Abstract P524: Vasoprotective Effect of Hesperidin in the Onset of Arterial Hypertension Induced by L-NAME

03 medical and health sciences 0302 clinical medicine 3. Good health
DOI: 10.1161/hyp.70.suppl_1.p524 Publication Date: 2021-07-03T08:06:48Z
ABSTRACT
Hesperidin has been used to manage venous disease and has been shown to have vasodilator, antiinflammatory and antioxidant properties. The aim of this work was to evaluate the efects of acute treatment with hesperidin (HD) on the vascular reactivity of rats in the onset of arterial hypertension induced by L-NAME. Male Wistar rats were divided into 3 groups as follow: 1- Control (CTL); 2- L-NAME (LN); 3- L-NAME + Hesperidin (LNHD).

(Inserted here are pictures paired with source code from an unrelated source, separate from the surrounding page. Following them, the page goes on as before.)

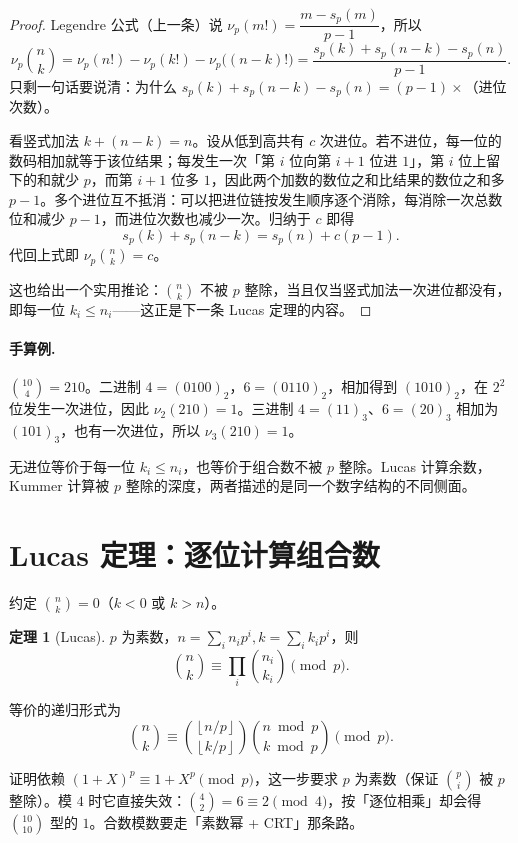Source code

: \documentclass[UTF8,a4paper,11pt,oneside,openany,fontset=fandol]{ctexbook}
\theoremstyle{definition}
\newtheorem{theorem}[definition]{定理}
\newcommand{\floor}[1]{\left\lfloor #1\right\rfloor}
\begin{document}
\begin{proof}
Legendre 公式（上一条）说 $\nu_p(m!)=\dfrac{m-s_p(m)}{p-1}$，所以
\[
 \nu_p\binom{n}{k}=\nu_p(n!)-\nu_p(k!)-\nu_p\big((n-k)!\big)
 =\frac{s_p(k)+s_p(n-k)-s_p(n)}{p-1}.
\]
只剩一句话要说清：为什么 $s_p(k)+s_p(n-k)-s_p(n)=(p-1)\times$（进位次数）。

看竖式加法 $k+(n-k)=n$。设从低到高共有 $c$ 次进位。若不进位，每一位的数码相加就等于该位结果；每发生一次「第 $i$ 位向第 $i+1$ 位进 $1$」，第 $i$ 位上留下的和就少 $p$，而第 $i+1$ 位多 $1$，因此两个加数的数位之和比结果的数位之和多 $p-1$。多个进位互不抵消：可以把进位链按发生顺序逐个消除，每消除一次总数位和减少 $p-1$，而进位次数也减少一次。归纳于 $c$ 即得
\[
 s_p(k)+s_p(n-k)=s_p(n)+c(p-1).
\]
代回上式即 $\nu_p\binom nk=c$。

这也给出一个实用推论：$\binom nk$ 不被 $p$ 整除，当且仅当竖式加法一次进位都没有，即每一位 $k_i\le n_i$——这正是下一条 Lucas 定理的内容。
\end{proof}
\paragraph{手算例.} $\binom{10}{4}=210$。二进制 $4=(0100)_2$，$6=(0110)_2$，相加得到 $(1010)_2$，在 $2^2$ 位发生一次进位，因此 $\nu_2(210)=1$。三进制 $4=(11)_3$、$6=(20)_3$ 相加为 $(101)_3$，也有一次进位，所以 $\nu_3(210)=1$。
\begin{teach}
无进位等价于每一位 $k_i\le n_i$，也等价于组合数不被 $p$ 整除。Lucas 计算余数，Kummer 计算被 $p$ 整除的深度，两者描述的是同一个数字结构的不同侧面。
\end{teach}


\section{Lucas 定理：逐位计算组合数}
约定 $\binom nk=0$（$k<0$ 或 $k>n$）。
\begin{theorem}[Lucas]
$p$ 为素数，$n=\sum_i n_ip^i,k=\sum_i k_ip^i$，则
\[
 \binom nk\equiv\prod_i\binom{n_i}{k_i}\pmod p.
\]


等价的递归形式为
\[
 \binom nk\equiv\binom{\floor{n/p}}{\floor{k/p}}
 \binom{n\bmod p}{k\bmod p}\pmod p.
\]
\end{theorem}

\begin{tip}
证明依赖 $(1+X)^p\equiv1+X^p\pmod p$，这一步要求 $p$ 为素数（保证 $\binom pi$ 被 $p$ 整除）。模 $4$ 时它直接失效：$\binom42=6\equiv2\pmod4$，按「逐位相乘」却会得 $\binom{10}{10}$ 型的 $1$。合数模数要走「素数幂 + CRT」那条路。
\end{tip}
\end{document}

LN was given by gavage at the dose of 75mg/Kg, concomitantly with HD at the dose of 0.5 mmol/Kg, 24 hours previously to the sacrifice. After sacrifice, the blood was collected and the aorta removed and mounted in a wire myograph to assess concentration response curves to acetylcholine (ACh) and sodium nitroprusside (SNP). ACh elicited concentration dependent relaxation in aorta of CTL rats, reaching a maximum relaxation of 89 ± 3%, which was significantly reduced in LN group (37 ± 7%). Treatment with HD partially prevented this decrease, reaching the maximum relaxation of 72 ± 2%. On the other hand, SNP induced relaxation was more potent on the aorta of LN (pEC 50 9.67 ± 0.11) when compared to CTL (pEC 50 8.51 ± 0.13) and LNHD rats (pEC 50 8.90 ± 0.09). The oxidative status was not changed by any treatment since SOD activity was 11 ± 1, 9 ± 2 and 12 ± 0.5 U/mL, for CTL, LN and LNHD, respectively and lipid peroxidation measured by TBARS assay showed a MDA concentration of 29 ± 8, 35 ± 7 and 23 ± 3 μM for CTL, LN and LNHD, respectively. Altogether, these data suggest that that Hesperidin prevents the impairment of endothelium-dependent vascular relaxation, through a mechanism not related to its antioxidant property.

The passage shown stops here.